Politischer Vortrag: Leben in der Septemberdiktatur

Marco Moreno am Ufer des Veringkanals

Das Turtur öffnet sich am Sonntag, 17. Januar, ab 19 Uhr für einen besonderen Abend: Wo sonst getanzt wird, findet in Zusammenarbeit mit dem Infoladen Wilhelmsburg und dem Wilhelmsburger Marco Moreno eine politische Veranstaltung statt. Der türkische Dokumentarfilmer Cahit Akçam berichtet aus der sogenannten Septemberdiktatur 1980 und zeigt seinen Film über diese Zeit. Der Eintritt ist frei.

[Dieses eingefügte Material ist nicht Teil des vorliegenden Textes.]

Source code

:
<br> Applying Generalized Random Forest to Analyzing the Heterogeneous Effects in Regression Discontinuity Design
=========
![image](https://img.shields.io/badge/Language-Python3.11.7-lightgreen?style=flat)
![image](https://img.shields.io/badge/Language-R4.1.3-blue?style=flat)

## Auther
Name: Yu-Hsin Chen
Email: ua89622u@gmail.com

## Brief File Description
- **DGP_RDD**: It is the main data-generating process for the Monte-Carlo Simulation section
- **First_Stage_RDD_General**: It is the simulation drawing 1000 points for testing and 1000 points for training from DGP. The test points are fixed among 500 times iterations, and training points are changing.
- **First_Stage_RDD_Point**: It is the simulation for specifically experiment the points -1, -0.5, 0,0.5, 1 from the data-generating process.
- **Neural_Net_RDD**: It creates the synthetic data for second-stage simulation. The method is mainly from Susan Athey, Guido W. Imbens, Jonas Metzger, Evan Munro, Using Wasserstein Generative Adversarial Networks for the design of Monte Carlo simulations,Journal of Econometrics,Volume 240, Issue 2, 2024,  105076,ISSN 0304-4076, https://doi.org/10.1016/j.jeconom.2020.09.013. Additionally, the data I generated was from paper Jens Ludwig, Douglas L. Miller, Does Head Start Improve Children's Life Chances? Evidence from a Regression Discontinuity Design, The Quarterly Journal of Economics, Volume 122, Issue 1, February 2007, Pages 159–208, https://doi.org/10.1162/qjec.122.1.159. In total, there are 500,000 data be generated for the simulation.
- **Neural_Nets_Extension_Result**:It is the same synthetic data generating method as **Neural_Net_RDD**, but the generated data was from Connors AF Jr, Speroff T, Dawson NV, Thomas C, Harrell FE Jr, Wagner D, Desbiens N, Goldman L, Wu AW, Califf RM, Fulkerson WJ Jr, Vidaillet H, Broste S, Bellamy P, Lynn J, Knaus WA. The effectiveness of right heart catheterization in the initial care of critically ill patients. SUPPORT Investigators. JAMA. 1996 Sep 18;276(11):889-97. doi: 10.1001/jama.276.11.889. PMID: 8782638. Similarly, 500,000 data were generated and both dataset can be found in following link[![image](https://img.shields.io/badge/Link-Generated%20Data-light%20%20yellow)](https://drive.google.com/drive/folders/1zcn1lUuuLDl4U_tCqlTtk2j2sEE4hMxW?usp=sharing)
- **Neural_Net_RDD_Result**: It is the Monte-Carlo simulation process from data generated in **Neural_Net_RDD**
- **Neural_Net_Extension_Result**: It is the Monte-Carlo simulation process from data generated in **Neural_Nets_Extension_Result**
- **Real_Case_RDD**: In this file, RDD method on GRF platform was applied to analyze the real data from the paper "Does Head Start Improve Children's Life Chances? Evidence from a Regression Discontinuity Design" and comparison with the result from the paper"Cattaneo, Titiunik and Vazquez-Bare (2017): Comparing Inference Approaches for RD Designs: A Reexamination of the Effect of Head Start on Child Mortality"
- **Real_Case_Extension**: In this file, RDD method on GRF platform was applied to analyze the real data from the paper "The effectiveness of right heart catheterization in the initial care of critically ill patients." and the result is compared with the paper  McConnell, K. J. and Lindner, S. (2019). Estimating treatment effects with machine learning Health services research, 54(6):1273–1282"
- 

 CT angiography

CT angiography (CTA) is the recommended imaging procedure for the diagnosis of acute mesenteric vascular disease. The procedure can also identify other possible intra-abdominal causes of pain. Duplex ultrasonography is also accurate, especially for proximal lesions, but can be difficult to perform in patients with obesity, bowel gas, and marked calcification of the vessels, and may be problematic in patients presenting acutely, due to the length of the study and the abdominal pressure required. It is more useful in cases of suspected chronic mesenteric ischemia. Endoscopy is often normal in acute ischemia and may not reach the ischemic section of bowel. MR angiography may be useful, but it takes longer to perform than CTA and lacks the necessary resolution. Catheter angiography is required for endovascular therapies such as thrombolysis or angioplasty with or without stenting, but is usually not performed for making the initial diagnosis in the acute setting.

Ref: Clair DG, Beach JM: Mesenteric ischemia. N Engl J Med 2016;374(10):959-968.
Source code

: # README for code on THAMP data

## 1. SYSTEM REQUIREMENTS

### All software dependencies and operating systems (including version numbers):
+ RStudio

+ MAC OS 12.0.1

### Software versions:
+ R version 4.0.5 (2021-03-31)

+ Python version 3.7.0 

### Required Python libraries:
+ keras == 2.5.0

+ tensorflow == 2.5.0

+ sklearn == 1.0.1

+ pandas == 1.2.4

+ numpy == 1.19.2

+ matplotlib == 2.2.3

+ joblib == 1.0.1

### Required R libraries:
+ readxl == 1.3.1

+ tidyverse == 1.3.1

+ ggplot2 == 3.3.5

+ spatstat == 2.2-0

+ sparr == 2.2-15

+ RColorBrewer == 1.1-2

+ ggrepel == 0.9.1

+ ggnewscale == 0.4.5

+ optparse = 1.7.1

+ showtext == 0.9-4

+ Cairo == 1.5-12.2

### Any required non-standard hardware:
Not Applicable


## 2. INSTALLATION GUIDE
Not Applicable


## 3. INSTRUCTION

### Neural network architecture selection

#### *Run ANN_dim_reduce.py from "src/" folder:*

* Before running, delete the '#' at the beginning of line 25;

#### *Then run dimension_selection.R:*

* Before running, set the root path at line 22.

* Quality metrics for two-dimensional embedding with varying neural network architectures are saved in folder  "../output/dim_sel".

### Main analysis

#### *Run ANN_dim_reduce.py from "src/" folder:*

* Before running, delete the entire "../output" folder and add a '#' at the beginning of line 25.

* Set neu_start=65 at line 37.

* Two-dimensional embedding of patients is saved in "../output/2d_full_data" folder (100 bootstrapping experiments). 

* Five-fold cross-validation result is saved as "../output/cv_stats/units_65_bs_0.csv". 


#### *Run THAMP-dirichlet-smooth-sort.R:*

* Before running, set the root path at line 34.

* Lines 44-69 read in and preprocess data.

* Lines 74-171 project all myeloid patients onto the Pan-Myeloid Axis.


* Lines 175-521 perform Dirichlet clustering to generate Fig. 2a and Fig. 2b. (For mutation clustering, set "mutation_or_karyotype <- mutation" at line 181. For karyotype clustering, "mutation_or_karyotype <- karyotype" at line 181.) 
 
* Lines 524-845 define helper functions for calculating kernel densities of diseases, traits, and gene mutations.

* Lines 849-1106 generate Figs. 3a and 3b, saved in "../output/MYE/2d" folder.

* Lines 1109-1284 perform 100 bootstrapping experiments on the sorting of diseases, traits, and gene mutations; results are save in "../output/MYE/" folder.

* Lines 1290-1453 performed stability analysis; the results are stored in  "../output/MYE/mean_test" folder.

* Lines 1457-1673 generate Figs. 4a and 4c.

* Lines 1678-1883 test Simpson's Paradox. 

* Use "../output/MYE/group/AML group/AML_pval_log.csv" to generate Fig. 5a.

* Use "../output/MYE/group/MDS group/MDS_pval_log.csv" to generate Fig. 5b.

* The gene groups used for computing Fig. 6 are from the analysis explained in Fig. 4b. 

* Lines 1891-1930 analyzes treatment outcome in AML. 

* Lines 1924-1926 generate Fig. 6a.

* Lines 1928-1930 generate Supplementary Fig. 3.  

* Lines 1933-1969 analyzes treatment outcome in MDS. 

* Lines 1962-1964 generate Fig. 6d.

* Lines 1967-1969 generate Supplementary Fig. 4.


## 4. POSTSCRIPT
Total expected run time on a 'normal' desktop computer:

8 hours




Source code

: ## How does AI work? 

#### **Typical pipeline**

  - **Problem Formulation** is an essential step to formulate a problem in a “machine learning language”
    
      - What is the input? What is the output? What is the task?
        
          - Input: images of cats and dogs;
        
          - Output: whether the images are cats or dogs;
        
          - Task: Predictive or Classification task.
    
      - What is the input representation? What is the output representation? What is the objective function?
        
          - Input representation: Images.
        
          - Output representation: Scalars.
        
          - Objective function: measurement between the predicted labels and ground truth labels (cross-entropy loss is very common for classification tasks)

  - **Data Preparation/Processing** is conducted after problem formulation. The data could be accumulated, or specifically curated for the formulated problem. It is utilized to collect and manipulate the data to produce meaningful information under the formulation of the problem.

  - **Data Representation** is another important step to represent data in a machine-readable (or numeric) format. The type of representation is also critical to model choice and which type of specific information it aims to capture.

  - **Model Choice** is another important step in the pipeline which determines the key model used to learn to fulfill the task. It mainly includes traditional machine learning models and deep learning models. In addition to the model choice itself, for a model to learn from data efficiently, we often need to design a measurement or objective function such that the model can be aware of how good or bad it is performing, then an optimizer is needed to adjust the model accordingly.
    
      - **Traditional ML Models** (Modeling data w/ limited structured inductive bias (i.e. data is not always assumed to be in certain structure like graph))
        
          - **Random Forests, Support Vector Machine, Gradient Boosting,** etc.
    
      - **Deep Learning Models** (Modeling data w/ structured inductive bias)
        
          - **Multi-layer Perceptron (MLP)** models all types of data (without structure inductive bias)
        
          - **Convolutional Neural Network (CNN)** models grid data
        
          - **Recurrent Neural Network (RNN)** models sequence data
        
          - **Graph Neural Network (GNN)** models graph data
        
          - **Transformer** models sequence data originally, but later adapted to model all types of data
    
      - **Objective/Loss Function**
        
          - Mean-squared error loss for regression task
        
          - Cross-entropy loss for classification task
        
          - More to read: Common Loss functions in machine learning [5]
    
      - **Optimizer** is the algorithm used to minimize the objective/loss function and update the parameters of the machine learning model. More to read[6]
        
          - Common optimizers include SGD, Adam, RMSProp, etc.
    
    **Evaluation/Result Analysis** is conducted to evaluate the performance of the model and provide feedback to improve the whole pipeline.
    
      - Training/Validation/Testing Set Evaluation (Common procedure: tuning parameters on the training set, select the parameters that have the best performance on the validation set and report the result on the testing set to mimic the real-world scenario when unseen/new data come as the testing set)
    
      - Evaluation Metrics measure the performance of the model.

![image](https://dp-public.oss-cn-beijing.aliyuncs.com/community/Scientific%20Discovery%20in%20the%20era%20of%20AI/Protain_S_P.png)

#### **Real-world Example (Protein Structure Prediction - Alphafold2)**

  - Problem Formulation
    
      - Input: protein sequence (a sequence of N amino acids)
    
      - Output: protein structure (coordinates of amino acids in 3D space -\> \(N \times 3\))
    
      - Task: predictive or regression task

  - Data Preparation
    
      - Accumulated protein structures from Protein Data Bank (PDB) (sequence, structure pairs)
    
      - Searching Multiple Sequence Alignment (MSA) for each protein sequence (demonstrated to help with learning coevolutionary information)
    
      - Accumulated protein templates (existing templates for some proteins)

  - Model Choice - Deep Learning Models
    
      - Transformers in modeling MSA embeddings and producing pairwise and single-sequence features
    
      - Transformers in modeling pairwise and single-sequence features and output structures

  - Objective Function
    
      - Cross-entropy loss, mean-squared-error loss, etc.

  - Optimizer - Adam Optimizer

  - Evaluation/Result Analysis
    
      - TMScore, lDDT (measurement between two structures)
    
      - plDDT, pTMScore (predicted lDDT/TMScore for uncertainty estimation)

Als Septemberdiktatur wird die Zeit nach dem Militärputsch im September 1980 in der Türkei bezeichnet. Die nach dem Putsch errichtete Militärdiktatur verbreitete Angst und Schrecken, die Machthaber verhafteten und verurteilten Hunderttausende Oppositionelle und schreckten vor Folter nicht zurück. Mehrere Hundert Menschen wurden hingerichtet, viele starben an den Folgen der Folter. Cahit Akçam war einer dieser Oppositionellen. Er erzählt nicht nur von seinen Erfahrungen, sondern zeigt seinen Dokumentarfilm zu den historischen Ereignissen.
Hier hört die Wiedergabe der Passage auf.